I hope I’m posting to the correct section about this, and provide enough info.
I’m being driven mad with my monitoring client, aNAG for Android, notifying me when a monitored service experiences a soft state fail. i.e. check 1 (out of 5 in my case) is above the warning or critical threshold that I’ve set. I do not get notification emails from Icinga2 when this happens - it is only aNAG that notifies me.
I can’t figure out if it is a bug in aNAG, or an error in the configuration I’ve used for the API user I’ve set up for aNAG, a configuration error I’ve made in aNAG, or some other configuration error I might have made in icinga2.

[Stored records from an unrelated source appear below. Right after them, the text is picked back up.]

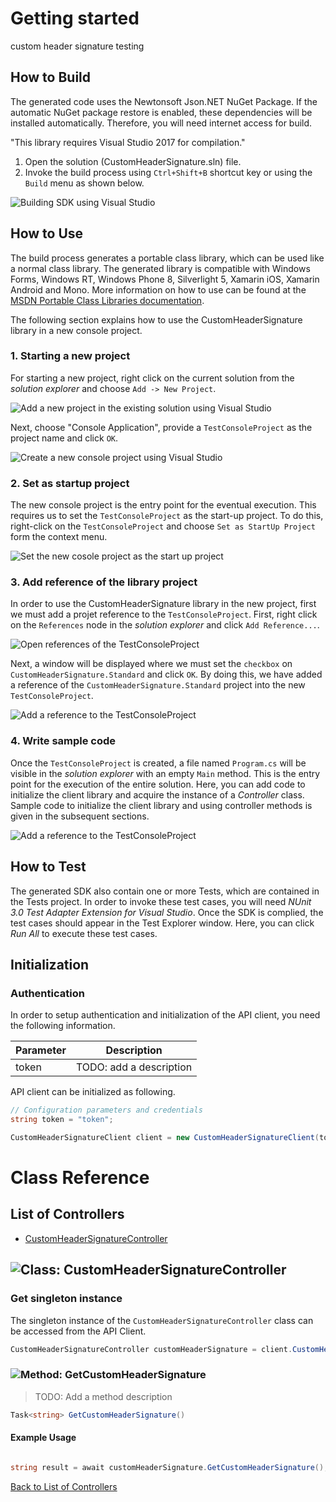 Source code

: # Getting started

custom header signature testing

## How to Build

The generated code uses the Newtonsoft Json.NET NuGet Package. If the automatic NuGet package restore
is enabled, these dependencies will be installed automatically. Therefore,
you will need internet access for build.

"This library requires Visual Studio 2017 for compilation."
1. Open the solution (CustomHeaderSignature.sln) file.
2. Invoke the build process using `Ctrl+Shift+B` shortcut key or using the `Build` menu as shown below.

![Building SDK using Visual Studio](https://apidocs.io/illustration/cs?step=buildSDK&workspaceFolder=custom%20header%20Signature-CSharp&workspaceName=CustomHeaderSignature&projectName=CustomHeaderSignature.Standard)

## How to Use

The build process generates a portable class library, which can be used like a normal class library. The generated library is compatible with Windows Forms, Windows RT, Windows Phone 8,
Silverlight 5, Xamarin iOS, Xamarin Android and Mono. More information on how to use can be found at the [MSDN Portable Class Libraries documentation](http://msdn.microsoft.com/en-us/library/vstudio/gg597391%28v=vs.100%29.aspx).

The following section explains how to use the CustomHeaderSignature library in a new console project.

### 1. Starting a new project

For starting a new project, right click on the current solution from the *solution explorer* and choose  ``` Add -> New Project ```.

![Add a new project in the existing solution using Visual Studio](https://apidocs.io/illustration/cs?step=addProject&workspaceFolder=custom%20header%20Signature-CSharp&workspaceName=CustomHeaderSignature&projectName=CustomHeaderSignature.Standard)

Next, choose "Console Application", provide a ``` TestConsoleProject ``` as the project name and click ``` OK ```.

![Create a new console project using Visual Studio](https://apidocs.io/illustration/cs?step=createProject&workspaceFolder=custom%20header%20Signature-CSharp&workspaceName=CustomHeaderSignature&projectName=CustomHeaderSignature.Standard)

### 2. Set as startup project

The new console project is the entry point for the eventual execution. This requires us to set the ``` TestConsoleProject ``` as the start-up project. To do this, right-click on the  ``` TestConsoleProject ``` and choose  ``` Set as StartUp Project ``` form the context menu.

![Set the new cosole project as the start up project](https://apidocs.io/illustration/cs?step=setStartup&workspaceFolder=custom%20header%20Signature-CSharp&workspaceName=CustomHeaderSignature&projectName=CustomHeaderSignature.Standard)

### 3. Add reference of the library project

In order to use the CustomHeaderSignature library in the new project, first we must add a projet reference to the ``` TestConsoleProject ```. First, right click on the ``` References ``` node in the *solution explorer* and click ``` Add Reference... ```.

![Open references of the TestConsoleProject](https://apidocs.io/illustration/cs?step=addReference&workspaceFolder=custom%20header%20Signature-CSharp&workspaceName=CustomHeaderSignature&projectName=CustomHeaderSignature.Standard)

Next, a window will be displayed where we must set the ``` checkbox ``` on ``` CustomHeaderSignature.Standard ``` and click ``` OK ```. By doing this, we have added a reference of the ```CustomHeaderSignature.Standard``` project into the new ``` TestConsoleProject ```.

![Add a reference to the TestConsoleProject](https://apidocs.io/illustration/cs?step=createReference&workspaceFolder=custom%20header%20Signature-CSharp&workspaceName=CustomHeaderSignature&projectName=CustomHeaderSignature.Standard)

### 4. Write sample code

Once the ``` TestConsoleProject ``` is created, a file named ``` Program.cs ``` will be visible in the *solution explorer* with an empty ``` Main ``` method. This is the entry point for the execution of the entire solution.
Here, you can add code to initialize the client library and acquire the instance of a *Controller* class. Sample code to initialize the client library and using controller methods is given in the subsequent sections.

![Add a reference to the TestConsoleProject](https://apidocs.io/illustration/cs?step=addCode&workspaceFolder=custom%20header%20Signature-CSharp&workspaceName=CustomHeaderSignature&projectName=CustomHeaderSignature.Standard)

## How to Test

The generated SDK also contain one or more Tests, which are contained in the Tests project.
In order to invoke these test cases, you will need *NUnit 3.0 Test Adapter Extension for Visual Studio*.
Once the SDK is complied, the test cases should appear in the Test Explorer window.
Here, you can click *Run All* to execute these test cases.

## Initialization

### Authentication
In order to setup authentication and initialization of the API client, you need the following information.

| Parameter | Description |
|-----------|-------------|
| token | TODO: add a description |



API client can be initialized as following.

```csharp
// Configuration parameters and credentials
string token = "token";

CustomHeaderSignatureClient client = new CustomHeaderSignatureClient(token);
```



# Class Reference

## <a name="list_of_controllers"></a>List of Controllers

* [CustomHeaderSignatureController](#custom_header_signature_controller)

## <a name="custom_header_signature_controller"></a>![Class: ](https://apidocs.io/img/class.png "CustomHeaderSignature.Standard.Controllers.CustomHeaderSignatureController") CustomHeaderSignatureController

### Get singleton instance

The singleton instance of the ``` CustomHeaderSignatureController ``` class can be accessed from the API Client.

```csharp
CustomHeaderSignatureController customHeaderSignature = client.CustomHeaderSignature;
```

### <a name="get_custom_header_signature"></a>![Method: ](https://apidocs.io/img/method.png "CustomHeaderSignature.Standard.Controllers.CustomHeaderSignatureController.GetCustomHeaderSignature") GetCustomHeaderSignature

> TODO: Add a method description


```csharp
Task<string> GetCustomHeaderSignature()
```

#### Example Usage

```csharp

string result = await customHeaderSignature.GetCustomHeaderSignature();

```


[Back to List of Controllers](#list_of_controllers)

These soft failures are visible in Icinga2 Web. They are real events that Icinga2 correctly notices and shows if you happen to be looking. But they last only very briefly and I do not want to be warned about them through aNAG. That’s what soft states are for, right? If we reach the number of checks I’ve set (5) THEN I expect a hard fail and to be notified. But not before.
aNAG has a specific setting “Don’t fetch soft state services” which is normally ticked. I’ve tried ticking and unticking and vice versa, but it makes no difference.
I’m using 2.6.3 on Centos 7.
Please can someone suggest some configuration element I might look at?
In api-users.conf, for the user I’ve created specifically for aNAG, after filtering only the hosts and services I want visible based on the value of host.vars.anaghost and service.vars.anagservice, I only have:
permission = “actions/*”
Should there be more? Or less, maybe? Or maybe this has nothing to do with my problem?
In my service template, I have:
max_check_attempts = 5
check_interval = 1m
retry_interval = 30s
I believe there’s a “volatile” setting that can cause a problem like I’m experiencing, but this is definitely not the case in my config. I have never knowingly set it, and grepping the config can not find the word at all.
That’s all I can think of to offer as terms of my configuration, and maybe this would give someone an indication of where I’ve not looked or things I’ve not thought of changing?
I’ve tried searching for aNAG and for “softfail” “soft fail” and “soft state” to no avail.